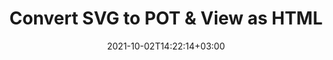 ---
############################# Static ############################
layout: "autogen"
date: 2021-10-02T14:22:14+03:00
draft: false
path: "total/net/conversion/svg-to-pot/"

############################# Head ############################
head_title: "Convert SVG to POT in C# VB.NET & View as HTML"
head_description: "Code example to convert SVG to POT and 100+ other file formats in .NET (C#, VB.NET, ASP.NET & .NET Core) applications. Display the Converted POT document as HTML viewer."

############################# Header ############################
title: "Convert SVG to POT & View as HTML"
description: "Programmatically convert SVG to POT in .NET applications using flexible options to customize the resultant document. Convert the complete document or specific pages based on page numbers or selective page ranges using the .NET document conversion library."

############################# SubMenu ############################
submenu:
    enable: false

############################# Content ############################
content:
    enable: true
    block:
    - title_left: "SVG to POT Conversion in C# .NET"
      content_left: |
          SVG to POT file conversion using C#. Add watermark and view the converted document as HTML without using any external software.

          -   Create **Converter** object to convert SVG document
          -   Set the convert options for POT format
          -   Call **Convert** method of **Converter** class instance for conversion to POT
          -   Set options for HTML viewer
          -   Create **Viewer** object to view converted POT as HTML
          
      title_right: "Convert Whole Document or Specific Pages"
      content_right: |
          You require `GroupDocs.Conversion` & `GroupDocs.Viewer` namespaces to convert between a wide range of popular document types such as PDF, Microsoft Word, Excel, PowerPoint, Project, Outlook, HTML, diagrams and image file formats. Explore other [.NET APIs for Office documents](https://products.conholdate.com/total/net/) as offered by Conholdate.Total.
          
          Get the respective assembly files from the [downloads](https://downloads.conholdate.com/total/net) or fetch the whole package from [Nuget](https://www.nuget.org/packages/Conholdate.Total/) to add 'Conholdate.Total` directly in your workspace.
          
      code: |
          ```cs {linenos=false}
          // Convert SVG to POT using GroupDocs.Conversion API
          // Create Converter object to convert SVG document
          using (Converter converter = new Converter("input.svg"))
          {
              // set the convert options for POT format
              var convertOptions = converter.GetPossibleConversions()["pot"].ConvertOptions;

              // convert to POT format
              converter.Convert("output.pot", convertOptions);
          }

          // Set options for HTML viewer
          HtmlViewOptions viewOptions = HtmlViewOptions.ForEmbeddedResources("output{0}.html");

          // Create Viewer object to view converted POT as HTML
          using (Viewer viewer = new Viewer("output.pot"))
          {
              viewer.View(viewOptions);
          }
          ```
    - title_left: "Add Watermark to Converted POT in C#"
      content_left: |
          Accurately convert documents (SVG to POT) exactly as the original file and apply text or image watermarks to the converted document pages using C# .NET.

          -   Create **Converter** object to convert SVG document
          -   Create new instance of **WatermarkOptions** class
          -   Specify watermark properties (color, width, text, image etc)
          -   Instantiate the proper **ConvertOptions** class
          -   Set **Watermark** property of the **ConvertOptions** instance
          -   Call **Convert** method of **Converter** class instance for conversion to POT
        
      title_right: "Source Document Information Extraction"
      content_right: |
          The documents information extraction feature not only allows getting the basic information about the source document file but it also supports extracting some valuable file-format specific information such as project start and end dates of a Microsoft Project file, any printing restrictions on a PDF document, list of folders enclosed in an Outlook data file etc. 

          Convert popular document file formats on different operating systems such as Windows, Linux or macOS while using platforms such as Windows Azure, Mono and Xamarin.
          
      code: |
          ```cs {linenos=false}
          // Create Converter object to convert SVG document
          using (Converter converter = new Converter("input.svg"))
          {
              // Create new instance of WatermarkOptions class
              WatermarkOptions watermark = new WatermarkOptions
              {
                  Text = "Sample watermark",
                  Color = Color.Red,
                  Width = 100,
                  Height = 100,
                  Background = true
              };

              // Instantiate the proper ConvertOptions class
              PdfConvertOptions options = new PdfConvertOptions
              {
                  Watermark = watermark
              };

              // convert to POT format
              converter.Convert("output.pot", options);
          }
          ```
############################# About Formats ############################
about_formats:
    enable: false
############################# More Formats ############################
more_formats:
    enable: true
    auto: false
    other_out_formats: PDF DOCX DOT DOTX DOTM TXT RTF HTML MHTML XLS XLSX XLSM XLT XLTX XLTM CSV DIF PPT PPTX PPS PPSX POT POTX POTM ODT OTT OTP ODP ODS EMZ WMZ SVGZ TEX DCM WMF BMP PNG GIF JPEG TIFF
############################# Back to top ###############################
back_to_top:
  enable: true
---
# # # # # # #
#### [Exercise aim]
Look through the records above and please copy every line in which the string "GroupDocs" occurs.

#### [Answer for the task]
          You require `GroupDocs.Conversion` & `GroupDocs.Viewer` namespaces to convert between a wide range of popular document types such as PDF, Microsoft Word, Excel, PowerPoint, Project, Outlook, HTML, diagrams and image file formats. Explore other [.NET APIs for Office documents](https://products.conholdate.com/total/net/) as offered by Conholdate.Total.
          // Convert SVG to POT using GroupDocs.Conversion API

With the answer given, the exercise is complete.